Quando si iniziò a parlare di questo progetto fui molto incuriosito: tre acclamati assi dei propri strumenti uniti nell’ennesimo super-gruppo per dar vita a un album interamente strumentale. Certo, ci si aspettava “un disco per musicisti”, perché di questo si tratta, e personalmente confidavo in una riscoperta della formula “keyboard-driven power-trio” di matrice seventies (per intenderci alla ELP, Quatermass, Triumvirat, Orme, ecc.). Si venne poi a conoscenza del fatto che
Minnemann avrebbe suonato pure la chitarra, e le aspettative virarono (sigh) verso un disco più vicino alle sonorità Liquid Tension Experiment, Planet X o simili. Ebbene il disco uscì e, a distanza di quasi due anni, non sono ancora in grado di affermare con certezza se il disco sia riuscito o meno. La qualità strumentale non si discute ma le idee e le sonorità, complessivamente e non per banalizzare, sanno tutte più o meno di “già sentito”. Sono sempre apprezzabili le capacità di sintesi di certi musicisti notoriamente prolissi
(Rudess su tutti) ma nonostante questo i brani, che mediamente durano dai 3 ai 5 minuti eccezion fatta per "Mew" e la finale "Service Engine", sembrano non finire mai. I pezzi più centrati non mancano, come l’iniziale "Marcopolis" e la già citata "Service Engine", ma 62 minuti di musica “così” nel 2013 mi sembrano francamente troppi (e lo dice uno che è cresciuto a pane e Genesis).

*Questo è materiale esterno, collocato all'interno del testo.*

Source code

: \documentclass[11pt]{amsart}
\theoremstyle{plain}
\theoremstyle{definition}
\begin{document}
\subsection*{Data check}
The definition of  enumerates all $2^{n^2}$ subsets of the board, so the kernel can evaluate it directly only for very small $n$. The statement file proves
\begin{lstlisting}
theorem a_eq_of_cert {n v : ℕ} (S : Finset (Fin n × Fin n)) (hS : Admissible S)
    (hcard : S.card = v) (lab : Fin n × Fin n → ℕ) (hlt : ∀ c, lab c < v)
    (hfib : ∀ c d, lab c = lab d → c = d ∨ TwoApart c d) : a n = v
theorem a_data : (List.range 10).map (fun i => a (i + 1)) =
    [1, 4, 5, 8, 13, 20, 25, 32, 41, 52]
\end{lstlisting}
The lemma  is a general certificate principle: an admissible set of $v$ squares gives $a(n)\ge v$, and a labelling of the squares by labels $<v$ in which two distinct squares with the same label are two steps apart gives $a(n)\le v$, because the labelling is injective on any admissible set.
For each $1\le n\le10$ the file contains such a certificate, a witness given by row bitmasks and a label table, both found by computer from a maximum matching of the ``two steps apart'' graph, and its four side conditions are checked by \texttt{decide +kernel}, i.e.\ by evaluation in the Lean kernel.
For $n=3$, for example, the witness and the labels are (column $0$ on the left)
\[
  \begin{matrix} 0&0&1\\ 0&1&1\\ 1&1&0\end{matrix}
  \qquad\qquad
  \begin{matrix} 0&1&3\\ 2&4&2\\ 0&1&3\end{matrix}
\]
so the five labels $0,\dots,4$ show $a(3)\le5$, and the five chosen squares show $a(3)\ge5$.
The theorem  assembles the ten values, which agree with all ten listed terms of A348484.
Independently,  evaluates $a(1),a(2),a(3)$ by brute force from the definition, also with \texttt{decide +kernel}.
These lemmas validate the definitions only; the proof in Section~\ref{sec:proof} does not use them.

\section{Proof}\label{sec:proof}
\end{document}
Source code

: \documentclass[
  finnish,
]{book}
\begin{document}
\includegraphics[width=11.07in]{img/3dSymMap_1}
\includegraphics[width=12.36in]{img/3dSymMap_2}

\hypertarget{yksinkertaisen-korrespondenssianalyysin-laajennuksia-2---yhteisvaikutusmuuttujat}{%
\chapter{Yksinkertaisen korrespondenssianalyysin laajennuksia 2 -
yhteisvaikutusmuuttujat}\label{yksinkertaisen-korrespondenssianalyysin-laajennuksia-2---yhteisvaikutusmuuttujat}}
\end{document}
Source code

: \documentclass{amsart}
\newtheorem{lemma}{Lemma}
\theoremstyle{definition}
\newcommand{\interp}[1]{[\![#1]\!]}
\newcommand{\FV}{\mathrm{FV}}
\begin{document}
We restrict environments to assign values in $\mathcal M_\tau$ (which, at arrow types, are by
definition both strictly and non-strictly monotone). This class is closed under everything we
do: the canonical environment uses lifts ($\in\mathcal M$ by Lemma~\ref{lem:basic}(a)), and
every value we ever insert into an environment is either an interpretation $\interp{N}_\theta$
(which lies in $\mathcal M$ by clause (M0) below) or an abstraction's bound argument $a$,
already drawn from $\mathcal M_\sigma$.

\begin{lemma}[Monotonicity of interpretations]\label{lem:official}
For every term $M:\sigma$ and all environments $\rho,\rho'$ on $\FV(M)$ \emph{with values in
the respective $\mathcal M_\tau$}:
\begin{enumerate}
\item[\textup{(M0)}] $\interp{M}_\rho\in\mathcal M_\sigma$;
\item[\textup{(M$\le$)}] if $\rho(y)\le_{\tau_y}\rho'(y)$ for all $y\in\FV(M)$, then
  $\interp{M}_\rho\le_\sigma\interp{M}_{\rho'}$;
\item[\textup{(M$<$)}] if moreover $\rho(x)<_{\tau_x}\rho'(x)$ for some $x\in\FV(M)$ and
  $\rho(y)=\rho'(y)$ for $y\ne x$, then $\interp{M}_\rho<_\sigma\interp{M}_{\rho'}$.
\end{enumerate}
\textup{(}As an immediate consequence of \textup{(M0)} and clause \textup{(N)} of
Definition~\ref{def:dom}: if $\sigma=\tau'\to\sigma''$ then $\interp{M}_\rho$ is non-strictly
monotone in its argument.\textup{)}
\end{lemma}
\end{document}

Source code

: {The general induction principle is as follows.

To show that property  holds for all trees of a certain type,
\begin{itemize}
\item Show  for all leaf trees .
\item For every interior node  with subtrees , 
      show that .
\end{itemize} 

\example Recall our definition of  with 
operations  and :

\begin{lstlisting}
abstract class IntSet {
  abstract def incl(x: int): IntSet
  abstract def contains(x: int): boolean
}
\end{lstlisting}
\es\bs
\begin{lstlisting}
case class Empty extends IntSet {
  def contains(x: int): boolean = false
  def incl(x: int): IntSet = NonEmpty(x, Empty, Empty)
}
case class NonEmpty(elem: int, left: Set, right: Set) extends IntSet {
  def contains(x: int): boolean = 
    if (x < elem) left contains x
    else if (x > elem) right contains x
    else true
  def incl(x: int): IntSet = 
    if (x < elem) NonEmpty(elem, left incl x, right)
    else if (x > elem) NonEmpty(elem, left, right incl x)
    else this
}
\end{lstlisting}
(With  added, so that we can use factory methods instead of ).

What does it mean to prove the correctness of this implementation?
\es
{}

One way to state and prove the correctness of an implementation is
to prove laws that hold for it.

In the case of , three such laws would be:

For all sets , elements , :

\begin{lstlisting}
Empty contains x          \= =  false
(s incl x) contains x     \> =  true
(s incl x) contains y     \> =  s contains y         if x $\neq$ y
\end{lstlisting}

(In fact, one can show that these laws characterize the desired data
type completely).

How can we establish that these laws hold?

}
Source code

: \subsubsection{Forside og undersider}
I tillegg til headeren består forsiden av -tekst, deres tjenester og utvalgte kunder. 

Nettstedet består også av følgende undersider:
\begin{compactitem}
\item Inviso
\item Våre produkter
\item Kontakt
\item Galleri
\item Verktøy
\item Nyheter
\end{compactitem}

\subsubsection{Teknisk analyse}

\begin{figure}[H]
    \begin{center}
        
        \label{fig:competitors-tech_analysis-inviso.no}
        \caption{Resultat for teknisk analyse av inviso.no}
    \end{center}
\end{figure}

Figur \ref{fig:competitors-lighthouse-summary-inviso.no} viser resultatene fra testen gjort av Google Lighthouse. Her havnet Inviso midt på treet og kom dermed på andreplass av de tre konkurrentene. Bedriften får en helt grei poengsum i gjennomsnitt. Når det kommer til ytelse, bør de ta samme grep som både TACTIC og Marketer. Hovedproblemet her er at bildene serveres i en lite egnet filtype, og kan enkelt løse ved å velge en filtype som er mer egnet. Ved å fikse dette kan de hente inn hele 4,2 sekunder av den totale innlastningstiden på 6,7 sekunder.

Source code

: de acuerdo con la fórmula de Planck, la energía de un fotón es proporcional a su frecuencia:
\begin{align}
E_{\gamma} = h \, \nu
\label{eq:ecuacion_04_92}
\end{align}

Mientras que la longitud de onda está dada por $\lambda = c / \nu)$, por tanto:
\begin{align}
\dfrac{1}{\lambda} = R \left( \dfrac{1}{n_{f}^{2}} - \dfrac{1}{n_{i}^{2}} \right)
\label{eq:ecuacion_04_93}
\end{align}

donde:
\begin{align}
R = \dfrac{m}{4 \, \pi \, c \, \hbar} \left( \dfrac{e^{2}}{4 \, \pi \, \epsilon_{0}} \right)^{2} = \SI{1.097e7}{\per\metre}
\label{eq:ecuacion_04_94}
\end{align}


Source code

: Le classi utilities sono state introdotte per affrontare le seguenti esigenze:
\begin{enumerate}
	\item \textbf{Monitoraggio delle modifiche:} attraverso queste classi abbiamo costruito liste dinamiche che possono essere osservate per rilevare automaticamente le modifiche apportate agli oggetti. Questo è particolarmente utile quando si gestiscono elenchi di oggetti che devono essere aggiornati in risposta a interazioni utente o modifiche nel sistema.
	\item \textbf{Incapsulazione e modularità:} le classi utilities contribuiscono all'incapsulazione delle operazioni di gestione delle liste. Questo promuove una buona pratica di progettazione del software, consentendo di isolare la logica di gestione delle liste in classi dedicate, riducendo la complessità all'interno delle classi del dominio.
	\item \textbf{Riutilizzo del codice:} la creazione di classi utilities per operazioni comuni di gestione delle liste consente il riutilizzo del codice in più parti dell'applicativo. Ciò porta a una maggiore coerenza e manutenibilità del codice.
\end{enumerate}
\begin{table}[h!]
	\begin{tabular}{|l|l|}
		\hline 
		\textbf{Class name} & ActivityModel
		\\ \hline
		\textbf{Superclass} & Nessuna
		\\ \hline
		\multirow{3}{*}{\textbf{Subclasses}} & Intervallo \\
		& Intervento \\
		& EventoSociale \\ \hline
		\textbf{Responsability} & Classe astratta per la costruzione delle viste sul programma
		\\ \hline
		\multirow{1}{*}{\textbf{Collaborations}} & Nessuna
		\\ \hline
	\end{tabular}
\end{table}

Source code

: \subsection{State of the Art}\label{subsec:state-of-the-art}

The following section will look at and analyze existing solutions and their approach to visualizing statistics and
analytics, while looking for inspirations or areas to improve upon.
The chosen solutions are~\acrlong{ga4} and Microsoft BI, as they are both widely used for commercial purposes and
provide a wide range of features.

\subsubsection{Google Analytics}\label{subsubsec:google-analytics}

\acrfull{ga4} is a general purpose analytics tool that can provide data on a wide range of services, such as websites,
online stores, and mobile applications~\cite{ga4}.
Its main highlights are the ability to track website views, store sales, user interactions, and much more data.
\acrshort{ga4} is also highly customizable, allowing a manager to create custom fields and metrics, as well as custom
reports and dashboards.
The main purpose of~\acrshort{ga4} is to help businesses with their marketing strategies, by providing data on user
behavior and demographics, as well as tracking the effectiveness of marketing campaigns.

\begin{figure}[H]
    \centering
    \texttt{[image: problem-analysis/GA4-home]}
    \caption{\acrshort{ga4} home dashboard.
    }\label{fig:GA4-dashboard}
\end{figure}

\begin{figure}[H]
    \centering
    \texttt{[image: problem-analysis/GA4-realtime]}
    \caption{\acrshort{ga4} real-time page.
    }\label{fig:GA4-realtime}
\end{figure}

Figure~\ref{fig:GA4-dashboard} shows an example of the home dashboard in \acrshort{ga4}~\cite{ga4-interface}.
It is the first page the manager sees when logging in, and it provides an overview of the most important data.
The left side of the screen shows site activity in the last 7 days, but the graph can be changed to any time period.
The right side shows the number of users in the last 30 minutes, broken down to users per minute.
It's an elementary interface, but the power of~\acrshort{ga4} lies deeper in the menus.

Detto questo sono fermamente convinto che tutti i dischi, nessuno escluso, meritino almeno un ascolto per cui se conoscete i nomi coinvolti date a "LMR" una possibilità e giungete alle vostre conclusioni. Quello che posso dirvi è che in questo disco troverete tutto quello che vi aspettereste, né di più né di meno. “Peccato”, mi viene da aggiungere.